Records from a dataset
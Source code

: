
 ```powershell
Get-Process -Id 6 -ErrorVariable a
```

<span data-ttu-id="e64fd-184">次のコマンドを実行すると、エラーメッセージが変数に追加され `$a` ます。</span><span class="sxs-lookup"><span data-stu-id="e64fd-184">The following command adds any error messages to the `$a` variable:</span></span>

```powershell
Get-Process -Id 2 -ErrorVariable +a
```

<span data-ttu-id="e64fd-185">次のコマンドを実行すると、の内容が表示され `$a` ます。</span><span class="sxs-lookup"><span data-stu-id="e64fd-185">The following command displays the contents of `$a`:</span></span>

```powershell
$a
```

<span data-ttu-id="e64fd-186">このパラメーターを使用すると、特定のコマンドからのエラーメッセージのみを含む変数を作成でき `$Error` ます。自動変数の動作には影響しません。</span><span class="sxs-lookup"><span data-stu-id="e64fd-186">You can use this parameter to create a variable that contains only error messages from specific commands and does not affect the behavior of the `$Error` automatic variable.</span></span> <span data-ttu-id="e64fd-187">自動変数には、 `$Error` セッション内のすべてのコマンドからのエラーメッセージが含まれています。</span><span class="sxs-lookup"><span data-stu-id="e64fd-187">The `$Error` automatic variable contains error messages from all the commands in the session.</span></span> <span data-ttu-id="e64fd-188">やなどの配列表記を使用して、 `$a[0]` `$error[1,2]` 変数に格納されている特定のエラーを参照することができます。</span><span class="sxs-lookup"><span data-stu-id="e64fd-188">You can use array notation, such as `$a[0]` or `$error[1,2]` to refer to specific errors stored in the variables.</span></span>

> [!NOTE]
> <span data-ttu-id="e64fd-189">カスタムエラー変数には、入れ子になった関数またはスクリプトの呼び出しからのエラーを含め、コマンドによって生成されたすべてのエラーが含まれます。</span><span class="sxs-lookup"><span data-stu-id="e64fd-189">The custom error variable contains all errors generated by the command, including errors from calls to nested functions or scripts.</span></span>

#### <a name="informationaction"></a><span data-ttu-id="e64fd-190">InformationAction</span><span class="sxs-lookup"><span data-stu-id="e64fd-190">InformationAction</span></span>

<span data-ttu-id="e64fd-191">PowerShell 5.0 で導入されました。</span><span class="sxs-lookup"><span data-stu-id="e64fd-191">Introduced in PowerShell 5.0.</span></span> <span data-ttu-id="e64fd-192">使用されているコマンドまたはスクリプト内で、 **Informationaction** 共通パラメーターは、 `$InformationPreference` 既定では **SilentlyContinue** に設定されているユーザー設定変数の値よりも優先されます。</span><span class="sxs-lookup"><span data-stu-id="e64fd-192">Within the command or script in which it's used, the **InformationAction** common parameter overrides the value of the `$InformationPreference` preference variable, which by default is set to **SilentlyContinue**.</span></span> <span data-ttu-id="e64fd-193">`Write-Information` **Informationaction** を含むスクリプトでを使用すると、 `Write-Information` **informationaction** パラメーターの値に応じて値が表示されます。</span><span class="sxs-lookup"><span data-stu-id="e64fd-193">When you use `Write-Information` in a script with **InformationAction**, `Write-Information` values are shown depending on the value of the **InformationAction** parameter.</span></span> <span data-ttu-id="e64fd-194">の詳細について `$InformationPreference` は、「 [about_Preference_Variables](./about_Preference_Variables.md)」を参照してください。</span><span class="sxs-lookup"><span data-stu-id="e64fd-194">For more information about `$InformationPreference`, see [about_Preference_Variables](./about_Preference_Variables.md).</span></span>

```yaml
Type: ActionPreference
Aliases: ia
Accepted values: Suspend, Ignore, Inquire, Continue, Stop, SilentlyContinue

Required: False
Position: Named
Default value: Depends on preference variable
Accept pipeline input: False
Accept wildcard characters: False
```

Work item :: What's wanted here is every record, retyped exactly as shown above.

Result ::
Source code

:
 ```powershell
Get-Process -Id 6 -ErrorVariable a
```

<span data-ttu-id="e64fd-184">次のコマンドを実行すると、エラーメッセージが変数に追加され `$a` ます。</span><span class="sxs-lookup"><span data-stu-id="e64fd-184">The following command adds any error messages to the `$a` variable:</span></span>

```powershell
Get-Process -Id 2 -ErrorVariable +a
```

<span data-ttu-id="e64fd-185">次のコマンドを実行すると、の内容が表示され `$a` ます。</span><span class="sxs-lookup"><span data-stu-id="e64fd-185">The following command displays the contents of `$a`:</span></span>

```powershell
$a
```

<span data-ttu-id="e64fd-186">このパラメーターを使用すると、特定のコマンドからのエラーメッセージのみを含む変数を作成でき `$Error` ます。自動変数の動作には影響しません。</span><span class="sxs-lookup"><span data-stu-id="e64fd-186">You can use this parameter to create a variable that contains only error messages from specific commands and does not affect the behavior of the `$Error` automatic variable.</span></span> <span data-ttu-id="e64fd-187">自動変数には、 `$Error` セッション内のすべてのコマンドからのエラーメッセージが含まれています。</span><span class="sxs-lookup"><span data-stu-id="e64fd-187">The `$Error` automatic variable contains error messages from all the commands in the session.</span></span> <span data-ttu-id="e64fd-188">やなどの配列表記を使用して、 `$a[0]` `$error[1,2]` 変数に格納されている特定のエラーを参照することができます。</span><span class="sxs-lookup"><span data-stu-id="e64fd-188">You can use array notation, such as `$a[0]` or `$error[1,2]` to refer to specific errors stored in the variables.</span></span>

> [!NOTE]
> <span data-ttu-id="e64fd-189">カスタムエラー変数には、入れ子になった関数またはスクリプトの呼び出しからのエラーを含め、コマンドによって生成されたすべてのエラーが含まれます。</span><span class="sxs-lookup"><span data-stu-id="e64fd-189">The custom error variable contains all errors generated by the command, including errors from calls to nested functions or scripts.</span></span>

#### <a name="informationaction"></a><span data-ttu-id="e64fd-190">InformationAction</span><span class="sxs-lookup"><span data-stu-id="e64fd-190">InformationAction</span></span>

<span data-ttu-id="e64fd-191">PowerShell 5.0 で導入されました。</span><span class="sxs-lookup"><span data-stu-id="e64fd-191">Introduced in PowerShell 5.0.</span></span> <span data-ttu-id="e64fd-192">使用されているコマンドまたはスクリプト内で、 **Informationaction** 共通パラメーターは、 `$InformationPreference` 既定では **SilentlyContinue** に設定されているユーザー設定変数の値よりも優先されます。</span><span class="sxs-lookup"><span data-stu-id="e64fd-192">Within the command or script in which it's used, the **InformationAction** common parameter overrides the value of the `$InformationPreference` preference variable, which by default is set to **SilentlyContinue**.</span></span> <span data-ttu-id="e64fd-193">`Write-Information` **Informationaction** を含むスクリプトでを使用すると、 `Write-Information` **informationaction** パラメーターの値に応じて値が表示されます。</span><span class="sxs-lookup"><span data-stu-id="e64fd-193">When you use `Write-Information` in a script with **InformationAction**, `Write-Information` values are shown depending on the value of the **InformationAction** parameter.</span></span> <span data-ttu-id="e64fd-194">の詳細について `$InformationPreference` は、「 [about_Preference_Variables](./about_Preference_Variables.md)」を参照してください。</span><span class="sxs-lookup"><span data-stu-id="e64fd-194">For more information about `$InformationPreference`, see [about_Preference_Variables](./about_Preference_Variables.md).</span></span>

```yaml
Type: ActionPreference
Aliases: ia
Accepted values: Suspend, Ignore, Inquire, Continue, Stop, SilentlyContinue

Required: False
Position: Named
Default value: Depends on preference variable
Accept pipeline input: False
Accept wildcard characters: False
```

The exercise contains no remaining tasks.